Ich glaube, die entscheidende Frage lässt sich etwa so formulieren:

Wie kommt ein Anthroposoph zu Erkenntnissen und in welchem Stil formuliert er sie? Dahinter steht dann die Frage: Was ist überhaupt Anthroposophie?

Vom Erleben der Wahrheit

Geistige Erkenntnisse können nicht durch intellektuelles Nachdenken gefunden werden. Wahrheiten müssen erlebt werden, und das ist nur mit einem reinen Denken, Fühlen und Wollen möglich – das heißt unter Einbezug aller drei Seelenfähigkeiten, insofern sie auf dem Schulungsweg zu neuen Organen des geistigen Erlebens werden und geworden sind.
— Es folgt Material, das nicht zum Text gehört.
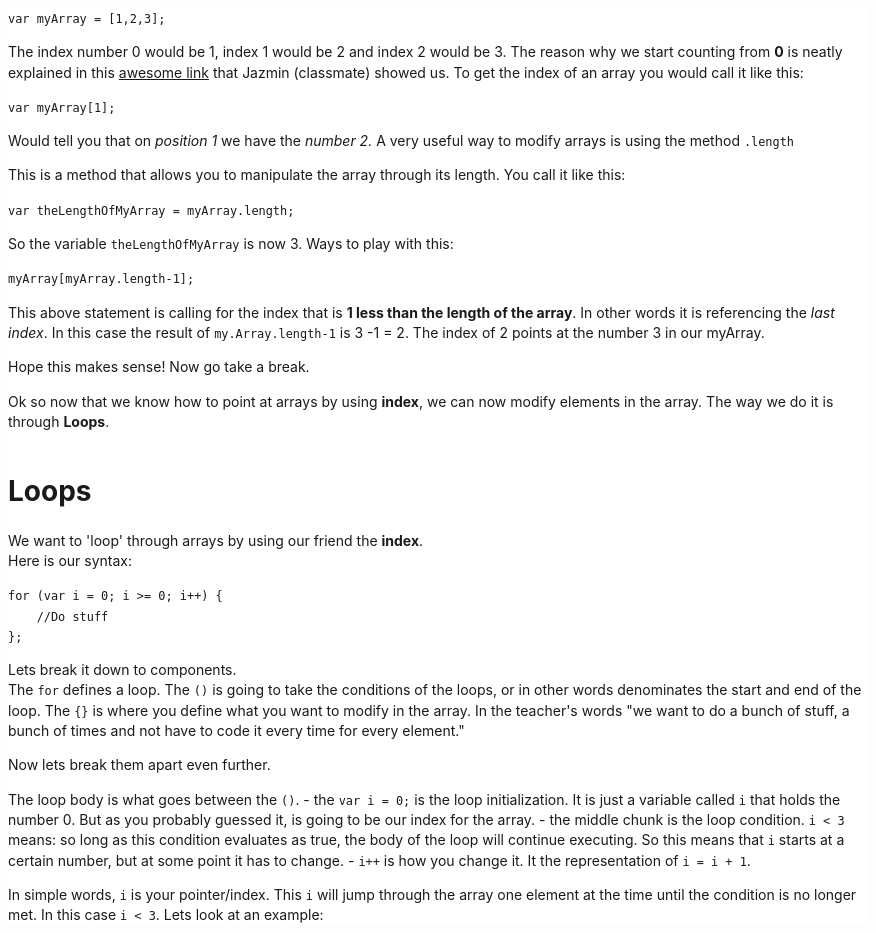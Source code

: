 	var myArray = [1,2,3];

The index number 0 would be 1, index 1 would be 2 and index 2 would be 3. The reason why we start counting from **0** is neatly explained in this [awesome link](http://www.cs.utexas.edu/users/EWD/ewd08xx/EWD831.PDF) that Jazmin (classmate) showed us. To get the index of an array you would call it like this: 

	var myArray[1];

Would tell you that on *position 1* we have the *number 2.* 
A very useful way to modify arrays is using the method `.length`

This is a method that allows you to manipulate the array through its length. You call it like this: 

	var theLengthOfMyArray = myArray.length; 

So the variable `theLengthOfMyArray` is now 3. 
Ways to play with this: 

	myArray[myArray.length-1]; 

This above statement is calling for the index that is **1 less than the length of the array**. In other words it is referencing the *last index*. In this case the result of `my.Array.length-1` is 3 -1 = 2. The index of 2 points at the number 3 in our myArray. 

Hope this makes sense! Now go take a break. 

Ok so now that we know how to point at arrays by using **index**, we can now modify elements in the array. The way we do it is through **Loops**. 

# Loops 

We want to 'loop' through arrays by using our friend the **index**.  
Here is our syntax: 

	for (var i = 0; i >= 0; i++) {
		//Do stuff
	};

Lets break it down to components.  
The `for` defines a loop. The `()` is going to take the conditions of the loops, or in other words denominates the start and end of the loop. The `{}` is where you define what you want to modify in the array. In the teacher's words "we want to do a bunch of stuff, a bunch of times and not have to code it every time for every element." 

Now lets break them apart even further.  

The loop body is what goes between the `()`. 
	- the `var i = 0;` is the loop initialization. It is just a variable called `i` that holds the number 0. But as you probably guessed it, is going to be our index for the array. 
	- the middle chunk is the loop condition. `i < 3` means: so long as this condition evaluates as true, the body of the loop will continue executing. So this means that `i` starts at a certain number, but at some point it has to change. 
	- `i++` is how you change it. It the representation of `i = i + 1`.  

In simple words, `i` is your pointer/index. This `i` will jump through the array one element at the time until the condition is no longer met. In this case `i < 3`. 
Lets look at an example: 
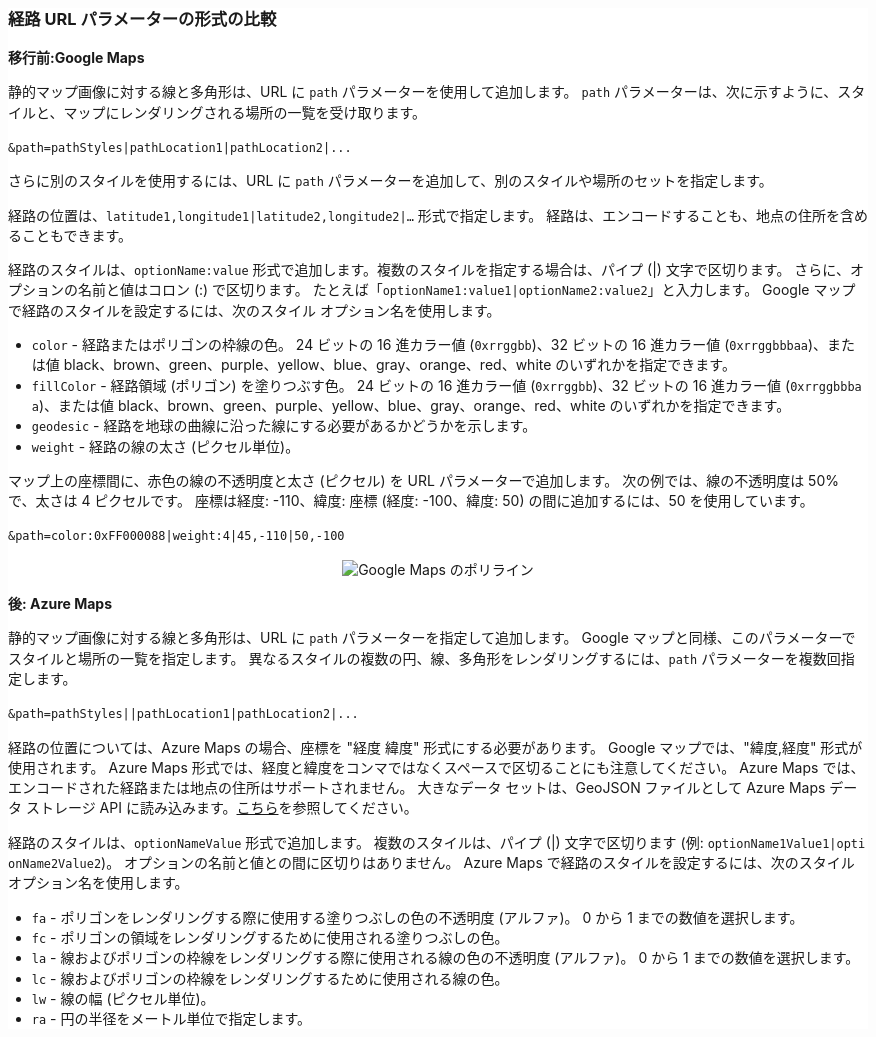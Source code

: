 ### <a name="path-url-parameter-format-comparison"></a>経路 URL パラメーターの形式の比較

**移行前:Google Maps**

静的マップ画像に対する線と多角形は、URL に `path` パラメーターを使用して追加します。 `path` パラメーターは、次に示すように、スタイルと、マップにレンダリングされる場所の一覧を受け取ります。

```
&path=pathStyles|pathLocation1|pathLocation2|...
```

さらに別のスタイルを使用するには、URL に `path` パラメーターを追加して、別のスタイルや場所のセットを指定します。

経路の位置は、`latitude1,longitude1|latitude2,longitude2|…` 形式で指定します。 経路は、エンコードすることも、地点の住所を含めることもできます。

経路のスタイルは、`optionName:value` 形式で追加します。複数のスタイルを指定する場合は、パイプ (\|) 文字で区切ります。 さらに、オプションの名前と値はコロン (:) で区切ります。 たとえば「`optionName1:value1|optionName2:value2`」と入力します。 Google マップで経路のスタイルを設定するには、次のスタイル オプション名を使用します。

- `color` - 経路またはポリゴンの枠線の色。 24 ビットの 16 進カラー値 (`0xrrggbb`)、32 ビットの 16 進カラー値 (`0xrrggbbbaa`)、または値 black、brown、green、purple、yellow、blue、gray、orange、red、white のいずれかを指定できます。
- `fillColor` - 経路領域 (ポリゴン) を塗りつぶす色。 24 ビットの 16 進カラー値 (`0xrrggbb`)、32 ビットの 16 進カラー値 (`0xrrggbbbaa`)、または値 black、brown、green、purple、yellow、blue、gray、orange、red、white のいずれかを指定できます。
- `geodesic` - 経路を地球の曲線に沿った線にする必要があるかどうかを示します。
- `weight` - 経路の線の太さ (ピクセル単位)。

マップ上の座標間に、赤色の線の不透明度と太さ (ピクセル) を URL パラメーターで追加します。 次の例では、線の不透明度は 50% で、太さは 4 ピクセルです。 座標は経度: -110、緯度: 座標 (経度: -100、緯度: 50) の間に追加するには、50 を使用しています。

```
&path=color:0xFF000088|weight:4|45,-110|50,-100
```

<center>

![Google Maps のポリライン](media/migrate-google-maps-web-services/google-maps-polyline.png)</center>

**後: Azure Maps**

静的マップ画像に対する線と多角形は、URL に `path` パラメーターを指定して追加します。 Google マップと同様、このパラメーターでスタイルと場所の一覧を指定します。 異なるスタイルの複数の円、線、多角形をレンダリングするには、`path` パラメーターを複数回指定します。

```
&path=pathStyles||pathLocation1|pathLocation2|...
```

経路の位置については、Azure Maps の場合、座標を "経度 緯度" 形式にする必要があります。 Google マップでは、"緯度,経度" 形式が使用されます。 Azure Maps 形式では、経度と緯度をコンマではなくスペースで区切ることにも注意してください。 Azure Maps では、エンコードされた経路または地点の住所はサポートされません。 大きなデータ セットは、GeoJSON ファイルとして Azure Maps データ ストレージ API に読み込みます。[こちら](how-to-render-custom-data.md#get-data-from-azure-maps-data-storage)を参照してください。

経路のスタイルは、`optionNameValue` 形式で追加します。 複数のスタイルは、パイプ (\|) 文字で区切ります (例: `optionName1Value1|optionName2Value2`)。 オプションの名前と値との間に区切りはありません。 Azure Maps で経路のスタイルを設定するには、次のスタイル オプション名を使用します。

- `fa` - ポリゴンをレンダリングする際に使用する塗りつぶしの色の不透明度 (アルファ)。 0 から 1 までの数値を選択します。
- `fc` - ポリゴンの領域をレンダリングするために使用される塗りつぶしの色。
- `la` - 線およびポリゴンの枠線をレンダリングする際に使用される線の色の不透明度 (アルファ)。 0 から 1 までの数値を選択します。
- `lc` - 線およびポリゴンの枠線をレンダリングするために使用される線の色。
- `lw` - 線の幅 (ピクセル単位)。
- `ra` - 円の半径をメートル単位で指定します。
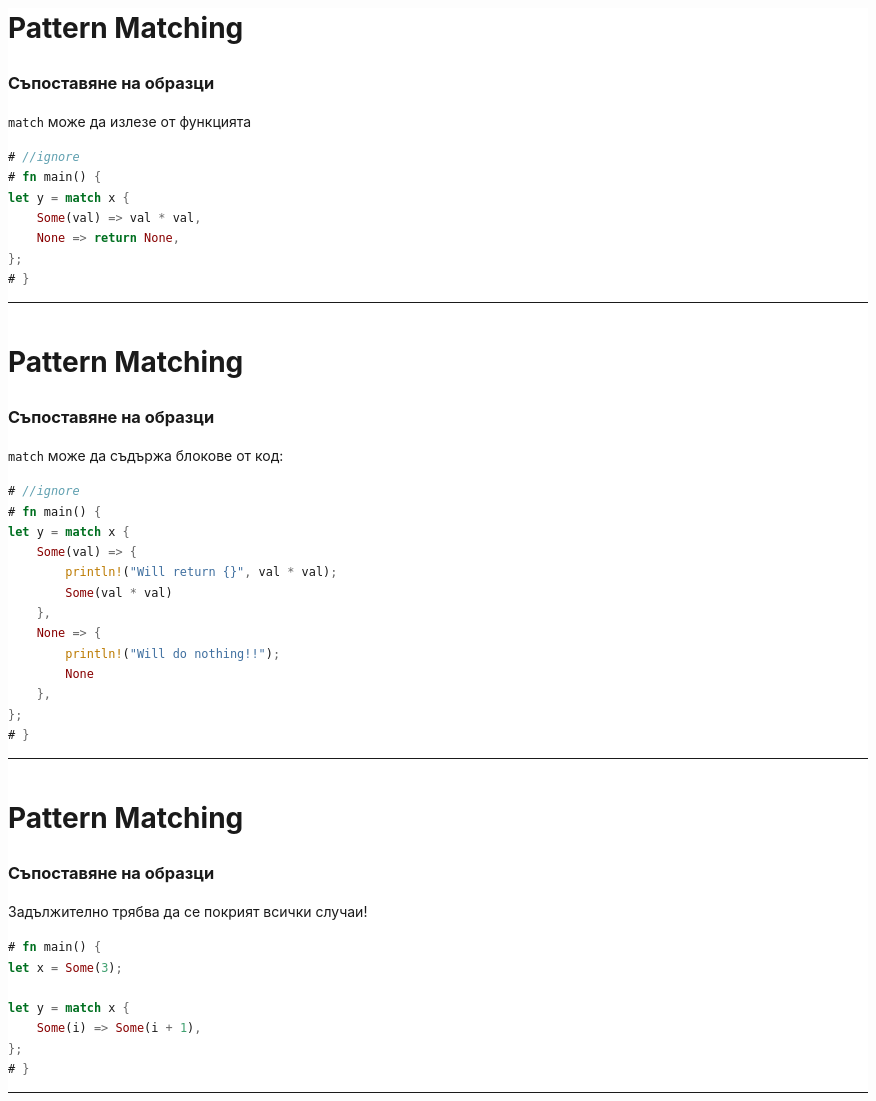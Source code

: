 
# Pattern Matching

### Съпоставяне на образци

`match` може да излезе от функцията

```rust
# //ignore
# fn main() {
let y = match x {
    Some(val) => val * val,
    None => return None,
};
# }
```

---

# Pattern Matching

### Съпоставяне на образци

`match` може да съдържа блокове от код:

```rust
# //ignore
# fn main() {
let y = match x {
    Some(val) => {
        println!("Will return {}", val * val);
        Some(val * val)
    },
    None => {
        println!("Will do nothing!!");
        None
    },
};
# }
```

---

# Pattern Matching

### Съпоставяне на образци

Задължително трябва да се покрият всички случаи!

```rust
# fn main() {
let x = Some(3);

let y = match x {
    Some(i) => Some(i + 1),
};
# }
```
---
Der Intellekt – intellektuelles Denken und sachliche Darstellung – lässt frei, aber führt gerade deshalb nicht zur Wahrheit. Die Wahrheit will errungen werden, und deshalb muss der Intellekt als menschheitlich notwendiges Durchgangsstadium erkannt werden, der auf der Suche nach Wahrheit überwunden werden muss. Das ist keine Absage an das klare Denken, sondern an ein Denken, das kalt und leblos bleibt, das gerade in seiner „Objekt-ivität“ die wirkliche geistige Realität nie erreicht, sondern verdeckt.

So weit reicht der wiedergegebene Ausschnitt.